_Provided entries_:
===

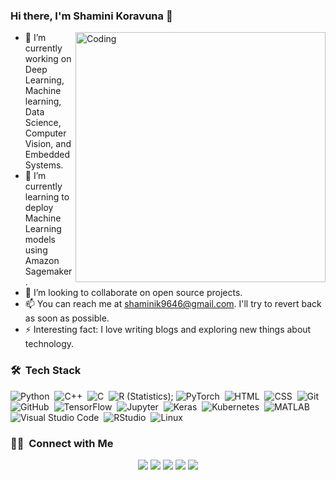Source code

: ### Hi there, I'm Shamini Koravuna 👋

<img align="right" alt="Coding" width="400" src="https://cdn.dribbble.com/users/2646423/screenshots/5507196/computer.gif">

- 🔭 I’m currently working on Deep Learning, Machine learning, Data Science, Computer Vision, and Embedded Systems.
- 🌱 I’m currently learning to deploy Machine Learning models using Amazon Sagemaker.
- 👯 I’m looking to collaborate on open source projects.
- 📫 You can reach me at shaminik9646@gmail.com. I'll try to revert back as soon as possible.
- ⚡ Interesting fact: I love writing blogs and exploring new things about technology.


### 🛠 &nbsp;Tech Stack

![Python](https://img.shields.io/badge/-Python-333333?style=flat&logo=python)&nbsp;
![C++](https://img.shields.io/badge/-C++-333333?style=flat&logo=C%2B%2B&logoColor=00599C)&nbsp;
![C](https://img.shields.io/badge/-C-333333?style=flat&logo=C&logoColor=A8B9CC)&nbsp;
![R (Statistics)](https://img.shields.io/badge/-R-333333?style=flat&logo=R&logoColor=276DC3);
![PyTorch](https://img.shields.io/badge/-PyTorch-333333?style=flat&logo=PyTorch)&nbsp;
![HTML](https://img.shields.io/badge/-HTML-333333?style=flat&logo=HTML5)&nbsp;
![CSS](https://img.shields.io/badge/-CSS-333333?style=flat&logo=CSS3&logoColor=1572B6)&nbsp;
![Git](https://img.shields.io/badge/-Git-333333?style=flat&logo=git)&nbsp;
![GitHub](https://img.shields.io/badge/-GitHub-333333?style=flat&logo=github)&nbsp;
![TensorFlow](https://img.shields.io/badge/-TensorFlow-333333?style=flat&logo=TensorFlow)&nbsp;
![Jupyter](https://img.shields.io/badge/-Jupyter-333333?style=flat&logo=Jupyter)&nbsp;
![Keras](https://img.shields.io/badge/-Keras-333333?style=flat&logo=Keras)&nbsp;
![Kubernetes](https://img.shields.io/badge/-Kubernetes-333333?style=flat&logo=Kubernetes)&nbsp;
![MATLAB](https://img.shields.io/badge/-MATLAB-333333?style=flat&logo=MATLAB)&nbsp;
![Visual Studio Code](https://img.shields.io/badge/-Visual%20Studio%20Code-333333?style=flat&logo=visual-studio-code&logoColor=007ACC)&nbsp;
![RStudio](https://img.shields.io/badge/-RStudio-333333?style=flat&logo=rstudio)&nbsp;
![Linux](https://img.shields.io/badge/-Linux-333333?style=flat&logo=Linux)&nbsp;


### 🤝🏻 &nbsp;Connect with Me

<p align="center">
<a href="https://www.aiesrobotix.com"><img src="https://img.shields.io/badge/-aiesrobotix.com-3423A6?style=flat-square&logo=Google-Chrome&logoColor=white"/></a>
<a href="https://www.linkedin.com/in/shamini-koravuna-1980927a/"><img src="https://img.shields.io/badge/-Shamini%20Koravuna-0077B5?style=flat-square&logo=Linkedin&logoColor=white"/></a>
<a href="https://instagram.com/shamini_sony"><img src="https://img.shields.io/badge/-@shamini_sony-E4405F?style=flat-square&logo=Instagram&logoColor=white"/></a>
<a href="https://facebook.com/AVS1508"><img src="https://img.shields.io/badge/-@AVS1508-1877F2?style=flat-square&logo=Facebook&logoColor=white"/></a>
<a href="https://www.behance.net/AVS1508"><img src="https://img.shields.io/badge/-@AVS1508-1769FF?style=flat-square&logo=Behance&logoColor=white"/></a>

===

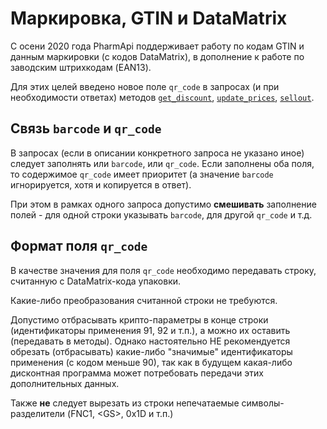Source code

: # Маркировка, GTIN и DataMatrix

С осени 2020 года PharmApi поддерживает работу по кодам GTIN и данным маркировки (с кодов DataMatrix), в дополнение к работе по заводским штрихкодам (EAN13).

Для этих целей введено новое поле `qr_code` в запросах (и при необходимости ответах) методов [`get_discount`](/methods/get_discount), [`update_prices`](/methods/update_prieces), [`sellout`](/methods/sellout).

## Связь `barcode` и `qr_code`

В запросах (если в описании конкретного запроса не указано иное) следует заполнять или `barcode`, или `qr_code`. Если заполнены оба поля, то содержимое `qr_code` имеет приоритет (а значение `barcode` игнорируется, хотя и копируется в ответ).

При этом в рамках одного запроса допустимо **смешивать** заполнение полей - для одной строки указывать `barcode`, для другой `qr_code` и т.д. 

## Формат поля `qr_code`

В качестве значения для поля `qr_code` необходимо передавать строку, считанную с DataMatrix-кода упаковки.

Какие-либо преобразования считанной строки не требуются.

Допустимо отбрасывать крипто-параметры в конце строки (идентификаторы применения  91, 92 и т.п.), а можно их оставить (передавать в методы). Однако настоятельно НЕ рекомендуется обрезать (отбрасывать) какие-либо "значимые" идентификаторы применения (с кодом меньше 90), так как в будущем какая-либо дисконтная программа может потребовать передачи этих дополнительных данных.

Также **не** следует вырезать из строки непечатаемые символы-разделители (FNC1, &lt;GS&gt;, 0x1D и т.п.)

===

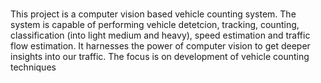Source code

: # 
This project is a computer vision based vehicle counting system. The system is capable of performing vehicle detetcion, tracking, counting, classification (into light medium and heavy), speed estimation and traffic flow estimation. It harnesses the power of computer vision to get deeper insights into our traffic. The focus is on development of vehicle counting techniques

===

_Directions_:
Among the lines above, find those holding "следует" and copy each one.

_Answer to this problem_:
В запросах (если в описании конкретного запроса не указано иное) следует заполнять или `barcode`, или `qr_code`. Если заполнены оба поля, то содержимое `qr_code` имеет приоритет (а значение `barcode` игнорируется, хотя и копируется в ответ).
Также **не** следует вырезать из строки непечатаемые символы-разделители (FNC1, &lt;GS&gt;, 0x1D и т.п.)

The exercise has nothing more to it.